I feel a bit for Schwab... you have to charge for *something*. (Vanguard charges for asset management, and uses its truly galactic levels of scale to cram down the prices on that.)
Interestingly, from an allocative perspective, to the extent you make money from net interest revenue you're largely making it from your wealthiest customers, and to the extent you make it from commissions the burden (as percentage of account value) will mostly be on the young.
Like, the first time you invest $500 and pay a $4 commission, you've given 75 bps of your assets. But if you keep saving and buy-and-holding, in year 15 your commissions are probably larger as absolute dollar amount but round to zero in terms of your portfolio.
Net interest revenue, on the other hand, works almost the opposite way: when you deposit $500 and buy a few shares a few days later, you've generated effectively nothing in net interest.
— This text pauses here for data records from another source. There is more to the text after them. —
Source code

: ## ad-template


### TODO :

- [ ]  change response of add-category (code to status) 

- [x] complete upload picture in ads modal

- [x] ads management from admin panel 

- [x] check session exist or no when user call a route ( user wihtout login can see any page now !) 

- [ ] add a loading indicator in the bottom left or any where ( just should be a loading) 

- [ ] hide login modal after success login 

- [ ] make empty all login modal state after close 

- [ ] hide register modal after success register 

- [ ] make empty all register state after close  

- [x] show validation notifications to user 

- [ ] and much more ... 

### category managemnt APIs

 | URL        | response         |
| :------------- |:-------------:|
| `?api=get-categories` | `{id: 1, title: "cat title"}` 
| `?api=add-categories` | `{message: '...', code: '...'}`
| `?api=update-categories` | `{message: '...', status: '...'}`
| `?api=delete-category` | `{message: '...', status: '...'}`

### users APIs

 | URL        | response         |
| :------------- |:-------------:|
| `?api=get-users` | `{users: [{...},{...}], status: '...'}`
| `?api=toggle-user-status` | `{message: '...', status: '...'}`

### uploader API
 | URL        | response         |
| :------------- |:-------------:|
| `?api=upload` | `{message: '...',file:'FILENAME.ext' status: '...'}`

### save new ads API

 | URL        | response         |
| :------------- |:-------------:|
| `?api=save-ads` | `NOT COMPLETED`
But when you're a retiree with 20% cash allocation, it's costing you quite a bit.
Vanguard passes essentially all securities lending revenue back to their customers, many of their funds effectively have a negative expense ratio. This doesn’t show up in the posted ER, though, which makes it hard to compare total costs.
Financial services are so damn efficient, and then there is Bitcoin.
Vanguard is great! I have most of my money in the settlement account instead of my bank besides what I need. And use that to make monthly stock purchases. And the stocks only have 0.04% expense ratio!